Megan Kanka, seven years old, was raped and murdered on July 29, 1994, by a next-door neighbor, who unbeknownst to anyone in her suburban New Jersey neighborhood had two previous convictions for sexually assaulting young girls. Just one month later, the New Jersey legislature passed a law requiring convicted sex offenders to register with a state database and making that information available to the public.
Washington State passed the first such law four years earlier, but the measures are now universally known as “Megan’s Laws” and have been enacted in various forms by Congress and by legislatures in every state. One can question the wisdom or the effectiveness of the laws, but they are firmly established as a lasting legacy to an innocent victim of a senseless crime an attempt to show that Megan Kanka did not die in vain.
Trayvon Martin, an innocent victim of what is now officially alleged to be a senseless crime, deserves no less. Even as state attorney Angela Corey and her team of prosecutors prepare to try George Zimmerman on a charge of second-degree murder, legislators in the 20 or more states that passed so-called “Stand Your Ground Laws” in the past seven years should begin the task of rewriting or repealing those measures so that Trayvon Martin, in some sense, not have died in vain.
Florida has the dubious honor of having passed the first of these laws expanding the right of self-defense to include the use of deadly force in public settings under specified circumstances and eliminating any duty to retreat if possible to avoid doing so. The Florida legislature approved the measure in April 2005 at the strong urging of the National Rifle Association (NRA) and in the face of opposition from law enforcement in the state. Miami Police Chief John Timoney called the bill unnecessary and dangerous and presciently warned according to the New York Times’s account that “many people, including children, could become innocent victims” (emphasis added).
With the NRA driving them, similar laws were passed in more than a dozen other states by the end of the 2006 legislative season even as Florida prosecutors were finding the state’s version to be an impediment to convictions in killings of dubious self-defense.
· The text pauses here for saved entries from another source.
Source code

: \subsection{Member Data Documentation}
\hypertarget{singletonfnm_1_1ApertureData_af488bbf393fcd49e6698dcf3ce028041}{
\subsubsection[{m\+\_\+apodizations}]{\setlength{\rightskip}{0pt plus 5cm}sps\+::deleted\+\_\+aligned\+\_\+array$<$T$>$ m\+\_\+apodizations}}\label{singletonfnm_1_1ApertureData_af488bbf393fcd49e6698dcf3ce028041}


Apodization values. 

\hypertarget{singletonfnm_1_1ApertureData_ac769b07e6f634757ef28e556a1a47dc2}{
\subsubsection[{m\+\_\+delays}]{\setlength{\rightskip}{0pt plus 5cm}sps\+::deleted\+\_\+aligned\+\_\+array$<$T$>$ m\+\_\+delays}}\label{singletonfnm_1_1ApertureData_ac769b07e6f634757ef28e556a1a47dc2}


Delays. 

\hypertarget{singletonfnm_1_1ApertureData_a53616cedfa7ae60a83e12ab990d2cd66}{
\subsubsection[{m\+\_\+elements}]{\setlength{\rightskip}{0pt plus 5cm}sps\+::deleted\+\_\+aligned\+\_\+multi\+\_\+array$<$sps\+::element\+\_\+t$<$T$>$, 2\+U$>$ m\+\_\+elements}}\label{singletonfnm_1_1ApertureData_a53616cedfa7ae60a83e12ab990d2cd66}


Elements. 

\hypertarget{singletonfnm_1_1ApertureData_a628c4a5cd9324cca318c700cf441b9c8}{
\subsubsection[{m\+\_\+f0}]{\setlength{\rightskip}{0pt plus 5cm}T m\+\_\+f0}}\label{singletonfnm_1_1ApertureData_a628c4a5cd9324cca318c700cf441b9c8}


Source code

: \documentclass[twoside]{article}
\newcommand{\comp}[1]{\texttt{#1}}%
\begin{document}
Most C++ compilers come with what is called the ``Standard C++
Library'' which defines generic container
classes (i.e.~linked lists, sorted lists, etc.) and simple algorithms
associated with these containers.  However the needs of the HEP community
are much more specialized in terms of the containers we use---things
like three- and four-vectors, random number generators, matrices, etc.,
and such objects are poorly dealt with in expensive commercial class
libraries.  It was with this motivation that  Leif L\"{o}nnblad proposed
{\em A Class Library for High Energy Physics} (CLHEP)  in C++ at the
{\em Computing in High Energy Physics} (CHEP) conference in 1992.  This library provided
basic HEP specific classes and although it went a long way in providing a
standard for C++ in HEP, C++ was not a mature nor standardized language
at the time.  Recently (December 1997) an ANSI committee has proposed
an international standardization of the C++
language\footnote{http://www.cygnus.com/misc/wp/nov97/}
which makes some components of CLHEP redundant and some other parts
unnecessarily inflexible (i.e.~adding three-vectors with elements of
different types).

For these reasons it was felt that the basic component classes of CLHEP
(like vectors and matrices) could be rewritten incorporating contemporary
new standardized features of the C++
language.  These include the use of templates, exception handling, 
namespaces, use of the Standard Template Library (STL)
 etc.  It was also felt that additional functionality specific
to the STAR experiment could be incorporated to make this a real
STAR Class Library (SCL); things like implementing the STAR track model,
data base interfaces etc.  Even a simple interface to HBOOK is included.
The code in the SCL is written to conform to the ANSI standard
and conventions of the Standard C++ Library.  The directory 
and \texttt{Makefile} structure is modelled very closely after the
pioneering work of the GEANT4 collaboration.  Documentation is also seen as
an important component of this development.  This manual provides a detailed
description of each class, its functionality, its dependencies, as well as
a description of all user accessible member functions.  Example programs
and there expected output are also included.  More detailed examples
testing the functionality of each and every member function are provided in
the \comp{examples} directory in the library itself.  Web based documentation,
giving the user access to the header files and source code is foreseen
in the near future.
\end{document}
Today, the Association of Prosecuting Attorneys counts 30 states in all that have liberalized the rules of self-defense since 2005. Some, but not all, of those laws have been enacted after full public debate. As one example, Wisconsin’s measure was enacted with little public attention after a stealth letter-writing campaign by the state’s NRA affiliate, according to a recent account in the New York Times.
The prosecutors’ group points to data from the FBI that suggest the laws may have contributed to a sharp increase in the number of homicides by private citizens deemed to be “justified,” not only in Florida but also nationwide. The FBI counted 192 “justifiable” private citizen homicides in 2005 and 278 in 2010 a 45 percent increase in just five years. In Florida itself, the number has tripled, according to the state’s Department of Law Enforcement, from an average of 12 per year before 2005 to 36 per year since.
Florida’s law may or may not prove determinative in the case against Zimmerman, the hyperactive neighborhood watch coordinator now in custody after being charged with second-degree murder on April 11, nearly seven weeks after the Feb. 26 killing. Zimmerman shot and killed Martin after he pursued the African American teenager on the unfounded suspicion that Martin was “up to no good” in the gated community that Zimmerman had undertaken to patrol. But the law at least played a part in the decision by Sanford authorities not to arrest Zimmerman that night even though the chief investigator said Zimmerman’s claim of self-defense was not to be believed.
From all that appears, the case is now in good hands in Florida’s justice system. Corey was brought in from Jacksonville as special prosecutor after state’s attorney Norm Wolfinger recused himself. Corey made an impressive appearance in the nationally televised announcement of the charges against Zimmerman. The affidavit backing up the charge, released the next day, provides a succinct statement of the evidence supporting the accusation. The defendant himself is now being represented, pro bono, by a well regarded Florida attorney, Mark O’Mara. Trayvon’s parents and many of those who have clamored for an arrest are now satisfied that the case is in the courts.
The groundswell of indignation at the killing could now be turned to the broader purpose of restoring the law of self-defense to the sensible balance that had obtained for most of U.S. history until the NRA-led drive of the past decade. Anglo-American law had long recognized the so-called “Castle Doctrine” that permits the use of force, even deadly force, in self-defense within one’s home. Expanding that doctrine to public settings has made the streets not safer, but less safe, according to law enforcement officials.
The NRA has been lying low since the Martin killing, but former NRA president Marion Hammer, a Floridian who played a key role in enactment of the “Stand Your Ground Law,” insists there is no need to change it. If Trayvon Martin were alive today, he might have a different opinion.